(TASK)
From the line that contains "<li>Split-volume Compression: Split" to the last line of the entries, write each line out exactly; include both ends and nothing else.

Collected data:

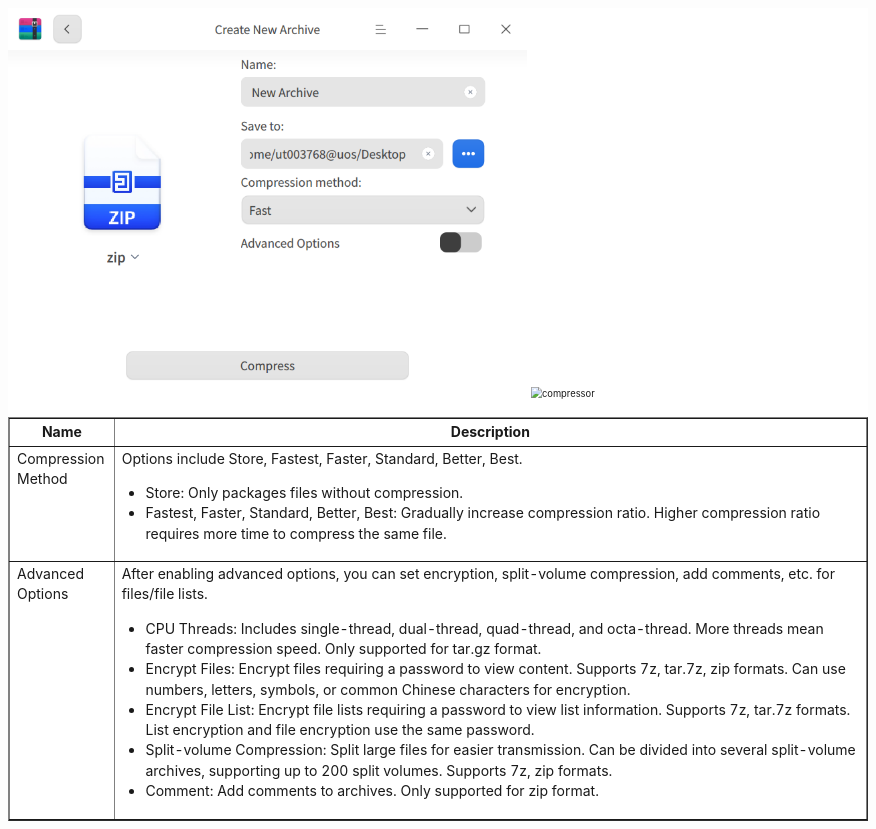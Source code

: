    <img src="fig/compressfile1.png" alt="1|compressor" style="zoom: 67%;" />
   
   <img src="fig/compressfile2.png" alt="compressor" style="zoom:67%;" />

<table border="1">
   <tr>
    <th>Name</th>
    <th>Description</th>
</tr>
   <tr>
    <td>Compression Method</td>
    <td>Options include Store, Fastest, Faster, Standard, Better, Best.
      <ul>
          <li>Store: Only packages files without compression.</li>
          <li>Fastest, Faster, Standard, Better, Best: Gradually increase compression ratio. Higher compression ratio requires more time to compress the same file.</li>
      </ul>
 </td>
</tr>
   <tr>
    <td>Advanced Options</td>
    <td>After enabling advanced options, you can set encryption, split-volume compression, add comments, etc. for files/file lists.
    <ul>
          <li>CPU Threads: Includes single-thread, dual-thread, quad-thread, and octa-thread. More threads mean faster compression speed. Only supported for tar.gz format.</li>
          <li>Encrypt Files: Encrypt files requiring a password to view content. Supports 7z, tar.7z, zip formats. Can use numbers, letters, symbols, or common Chinese characters for encryption.</li>
          <li>Encrypt File List: Encrypt file lists requiring a password to view list information. Supports 7z, tar.7z formats. List encryption and file encryption use the same password.</li>
          <li>Split-volume Compression: Split large files for easier transmission. Can be divided into several split-volume archives, supporting up to 200 split volumes. Supports 7z, zip formats.</li>
          <li>Comment: Add comments to archives. Only supported for zip format.</li>
      </ul>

(RESPONSE FOR THIS EXERCISE)
          <li>Split-volume Compression: Split large files for easier transmission. Can be divided into several split-volume archives, supporting up to 200 split volumes. Supports 7z, zip formats.</li>
          <li>Comment: Add comments to archives. Only supported for zip format.</li>
      </ul>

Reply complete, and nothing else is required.